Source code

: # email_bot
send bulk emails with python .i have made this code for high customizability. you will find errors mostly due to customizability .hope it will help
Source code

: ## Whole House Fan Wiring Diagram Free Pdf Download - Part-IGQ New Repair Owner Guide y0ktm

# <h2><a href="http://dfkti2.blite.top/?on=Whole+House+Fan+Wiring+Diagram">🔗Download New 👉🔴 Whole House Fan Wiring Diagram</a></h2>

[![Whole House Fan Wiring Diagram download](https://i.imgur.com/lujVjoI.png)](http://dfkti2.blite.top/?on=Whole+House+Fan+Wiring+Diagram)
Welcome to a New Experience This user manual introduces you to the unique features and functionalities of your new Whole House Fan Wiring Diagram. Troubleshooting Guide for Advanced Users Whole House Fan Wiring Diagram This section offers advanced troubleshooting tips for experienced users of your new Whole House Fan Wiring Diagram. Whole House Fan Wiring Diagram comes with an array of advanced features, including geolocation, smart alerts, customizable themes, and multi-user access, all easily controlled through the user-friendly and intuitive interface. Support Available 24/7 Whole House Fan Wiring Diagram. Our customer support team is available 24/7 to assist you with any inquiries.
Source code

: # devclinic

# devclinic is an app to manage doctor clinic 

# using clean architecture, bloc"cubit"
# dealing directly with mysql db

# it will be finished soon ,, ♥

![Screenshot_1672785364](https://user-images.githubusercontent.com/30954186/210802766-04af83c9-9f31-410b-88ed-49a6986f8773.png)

...

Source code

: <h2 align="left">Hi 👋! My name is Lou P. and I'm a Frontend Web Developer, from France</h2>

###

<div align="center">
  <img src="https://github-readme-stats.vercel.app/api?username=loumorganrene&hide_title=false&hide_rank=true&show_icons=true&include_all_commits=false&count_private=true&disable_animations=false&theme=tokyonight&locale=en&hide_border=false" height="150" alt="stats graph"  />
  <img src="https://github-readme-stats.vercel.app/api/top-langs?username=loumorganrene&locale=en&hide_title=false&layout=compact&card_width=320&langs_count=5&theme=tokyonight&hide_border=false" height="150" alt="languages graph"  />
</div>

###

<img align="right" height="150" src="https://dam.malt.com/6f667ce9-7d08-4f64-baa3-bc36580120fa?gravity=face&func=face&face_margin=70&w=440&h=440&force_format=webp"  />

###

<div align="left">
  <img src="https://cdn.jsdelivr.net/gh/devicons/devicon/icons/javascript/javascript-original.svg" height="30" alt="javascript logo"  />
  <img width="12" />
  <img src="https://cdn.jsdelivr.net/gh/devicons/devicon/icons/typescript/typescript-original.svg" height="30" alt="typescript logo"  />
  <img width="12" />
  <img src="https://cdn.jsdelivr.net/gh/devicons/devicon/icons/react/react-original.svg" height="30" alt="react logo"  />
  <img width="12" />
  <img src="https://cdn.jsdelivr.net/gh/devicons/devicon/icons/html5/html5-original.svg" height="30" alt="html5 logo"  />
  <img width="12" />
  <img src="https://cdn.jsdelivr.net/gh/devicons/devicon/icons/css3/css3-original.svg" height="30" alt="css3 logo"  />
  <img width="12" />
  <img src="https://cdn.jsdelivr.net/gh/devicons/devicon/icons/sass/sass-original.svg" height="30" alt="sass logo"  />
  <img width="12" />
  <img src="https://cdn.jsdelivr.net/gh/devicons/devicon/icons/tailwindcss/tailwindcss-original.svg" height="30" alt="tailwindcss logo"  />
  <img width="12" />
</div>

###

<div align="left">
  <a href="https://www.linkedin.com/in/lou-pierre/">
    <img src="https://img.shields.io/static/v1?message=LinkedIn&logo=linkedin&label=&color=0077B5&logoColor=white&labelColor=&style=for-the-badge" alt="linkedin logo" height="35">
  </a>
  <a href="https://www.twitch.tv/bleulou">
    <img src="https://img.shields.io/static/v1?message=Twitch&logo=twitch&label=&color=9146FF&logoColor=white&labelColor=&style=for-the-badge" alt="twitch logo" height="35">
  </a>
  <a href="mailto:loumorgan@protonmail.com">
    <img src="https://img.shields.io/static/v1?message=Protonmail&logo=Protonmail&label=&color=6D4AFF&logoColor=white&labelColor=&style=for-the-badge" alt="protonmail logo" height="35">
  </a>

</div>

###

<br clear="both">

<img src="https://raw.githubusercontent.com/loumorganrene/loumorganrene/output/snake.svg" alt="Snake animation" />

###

ABOUT THIS EXERCISE: Your answer should be a single number: the count of lines above that contain the word "linkedin".

SOLUTION BELOW: 2